Department of Cardiology and Cardiac Surgery, Barts and the London NHS Trust, London Chest Hospital, Bonner Road London E2 9JX, UK
Department of Cardiac Surgery, Royal Brompton and Harefield NHS Trust, London, UK
* Corresponding author. Tel: +44-208-983-2457, Fax: +44-208-983-2278
E-mail address: tatkoh{at}hotmail.com
We have read with interest the timely review by Blann et al.1 (December issue) on the adhesion molecule P-selectin and cardiovascular disease. This is a very comprehensive review on the subject and we would like to commend the authors. We would, however, like to highlight work (including our own) on P-selectin in the cardiac surgery setting, which the article does not cover.
The relatively recent availability of sensitive and specific markers of myocardial injury such as troponin has led to the observation that myocardial injury occurs even after apparently uncomplicated cardiac surgery. Despite employing myocardial preservation methods, myocardial ischaemia and reperfusion are unavoidable consequences of cardiac surgery. Leukocyte-endothelial interactions mediated by cell adhesion molecules including P-selectin may well be one such mechanism by which this myocardial injury occurs. Indeed, as Blann and colleagues point out, monoclonal antibodies designed to block these interactions between P-selectin, endothelium and leucocytes, have been shown to ameliorate myocardial ischaemia-reperfusion injury in animal models.

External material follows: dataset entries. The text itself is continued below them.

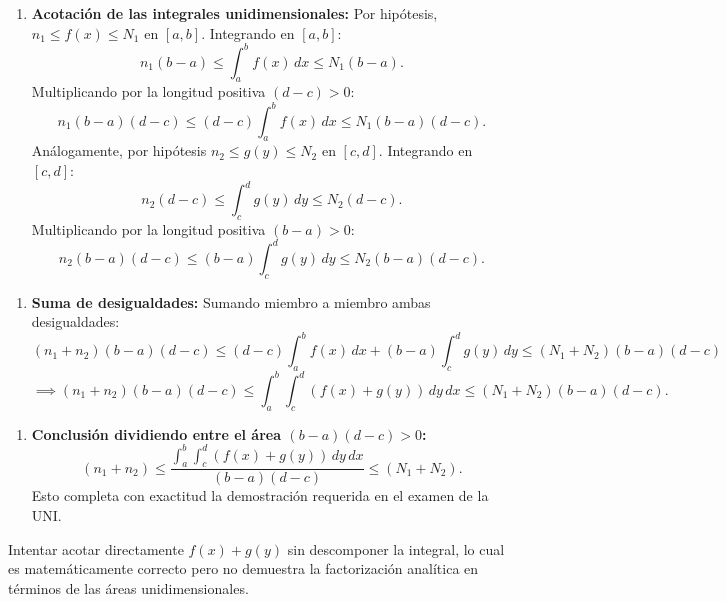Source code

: \documentclass[11pt,a4paper]{article}
\begin{document}
\begin{enumerate}[label=\textbf{\arabic*.}]
\item \textbf{Acotación de las integrales unidimensionales:}
Por hipótesis, $n_1 \le f(x) \le N_1$ en $[a,b]$. Integrando en $[a,b]$:
\begin{equation*}
n_1(b - a) \le \int_a^b f(x) \, dx \le N_1(b - a).
\end{equation*}
Multiplicando por la longitud positiva $(d - c) > 0$:
\begin{equation*}
n_1(b - a)(d - c) \le (d - c)\int_a^b f(x) \, dx \le N_1(b - a)(d - c).
\end{equation*}
Análogamente, por hipótesis $n_2 \le g(y) \le N_2$ en $[c,d]$. Integrando en $[c,d]$:
\begin{equation*}
n_2(d - c) \le \int_c^d g(y) \, dy \le N_2(d - c).
\end{equation*}
Multiplicando por la longitud positiva $(b - a) > 0$:
\begin{equation*}
n_2(b - a)(d - c) \le (b - a)\int_c^d g(y) \, dy \le N_2(b - a)(d - c).
\end{equation*}
\end{enumerate}

\begin{enumerate}[label=\textbf{\arabic*.}]
\item \textbf{Suma de desigualdades:}
Sumando miembro a miembro ambas desigualdades:
\begin{equation*}
(n_1 + n_2)(b - a)(d - c) \le (d - c)\int_a^b f(x) \, dx + (b - a)\int_c^d g(y) \, dy \le (N_1 + N_2)(b - a)(d - c)
\end{equation*}
\begin{equation*}
\implies (n_1 + n_2)(b - a)(d - c) \le \int_a^b \int_c^d (f(x) + g(y)) \, dy \, dx \le (N_1 + N_2)(b - a)(d - c).
\end{equation*}
\end{enumerate}

\begin{enumerate}[label=\textbf{\arabic*.}]
\item \textbf{Conclusión dividiendo entre el área $(b-a)(d-c) > 0$:}
\begin{equation*}
(n_1 + n_2) \le \frac{\int_a^b \int_c^d (f(x) + g(y)) \, dy \, dx}{(b - a)(d - c)} \le (N_1 + N_2).
\end{equation*}
Esto completa con exactitud la demostración requerida en el examen de la UNI.
\end{enumerate}

\begin{trapbox}
Intentar acotar directamente $f(x)+g(y)$ sin descomponer la integral, lo cual es matemáticamente correcto pero no demuestra la factorización analítica en términos de las áreas unidimensionales.
\end{trapbox}
\end{document}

Boldt et al.2 showed elegantly that only patients undergoing cardiac surgery (with cardiopulmonary bypass), and not those having major abdominal or lung surgery, showed elevation of P-selectin and other soluble cell adhesion molecules (ICAM-1 and VCAM-1) 2 and 5 h after cardiac surgery. It was therefore postulated that activation of pro-inflammatory cascades, ischaemia and reperfusion phenomenon, and microcirculatory dysfunction may be the mechanisms for this difference and could be the target of modulation.
These observations were also confirmed in children and infants undergoing surgery with cardiopulmonary bypass by Blume et al.3 P-selectin (and E and L selectin as well) rose in the 6 h after cardiopulmonary bypass. Peak soluble P-selectin levels were also found to be associated with total cardiopulmonary support time and preoperative cyanosis. Thus, soluble adhesion molecule levels after cardiopulmonary bypass change most significantly in patients with the highest potential for vascular injury such as those with longer pump times and in cyanotic patients.

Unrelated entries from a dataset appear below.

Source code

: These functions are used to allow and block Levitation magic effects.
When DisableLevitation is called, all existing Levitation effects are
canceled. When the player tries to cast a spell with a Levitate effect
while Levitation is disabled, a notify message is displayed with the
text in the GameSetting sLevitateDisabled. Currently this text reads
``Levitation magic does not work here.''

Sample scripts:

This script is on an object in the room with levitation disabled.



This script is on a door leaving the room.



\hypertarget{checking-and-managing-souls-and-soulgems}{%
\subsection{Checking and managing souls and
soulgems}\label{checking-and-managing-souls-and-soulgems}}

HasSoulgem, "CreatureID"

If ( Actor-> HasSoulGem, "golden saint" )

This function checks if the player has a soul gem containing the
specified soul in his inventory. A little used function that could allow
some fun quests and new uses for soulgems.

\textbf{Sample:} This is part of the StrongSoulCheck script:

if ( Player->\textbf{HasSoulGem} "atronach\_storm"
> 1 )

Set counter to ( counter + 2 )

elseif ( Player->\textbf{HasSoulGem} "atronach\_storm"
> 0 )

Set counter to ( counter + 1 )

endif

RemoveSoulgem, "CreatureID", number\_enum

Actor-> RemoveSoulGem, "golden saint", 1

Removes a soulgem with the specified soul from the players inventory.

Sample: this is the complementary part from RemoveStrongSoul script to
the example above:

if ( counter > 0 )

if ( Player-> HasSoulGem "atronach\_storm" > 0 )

The institution of an artificial non-pulsatile circulation, namely, cardiopulmonary bypass itself, has a detrimental effect by inducing a systemic inflammatory response so-called "post perfusion syndrome". We concur with Blann and colleagues that the observation of elevation in soluble P-selectin may not, per se, be a reflection of a response to inflammatory cytokines.
We have been able to show that in patients not subjected to cardiopulmonary bypass, during beating heart (off-pump) surgery using the "Octopus" device, that soluble P-selectin levels become elevated in coronary sinus blood draining directly from the heart within 5 min of reperfusion.4 In addition, P-selectin levels were significantly correlated with troponin I, a sensitive marker of myocardial injury. Others have also observed similar changes in soluble adhesion molecules, including P-selectin, in cardiac surgery patients not subjected to cardiopulmonary bypass. Thus, elevation of P-selectin can be a direct consequence of coronary occlusion (in our study, for mean of 17 min) during beating heart surgery, and can be independent of the pro-inflammatory effect of cardiopulmonary bypass.
Finally, recent work on saphenous vein grafts by Chello et al.5 show upregulation of P-selectin on saphenous vein endothelium when subjected to mechanical trauma in the form of pressure distension. They demonstrated greater adhesion of both unstimulated and activated neutrophils in distended veins compared with control veins. It has been postulated that neutrophil-endothelial interaction may be involved in the pathogenesis of early graft occlusion.
Thus, leukocyte-endothelial interactions mediated by cell adhesion molecules, in particular P-selectin, are likely to be important in the cardiac surgical field, one in which amelioration of myocardial ischaemia and reperfusion injury and graft failure remain challenges to the cardiac surgeon. This field remains an area of fruitful, on-going clinical and basic research for mechanisms to modulate such interactions to produce clinical benefit to the cardiac surgical patient.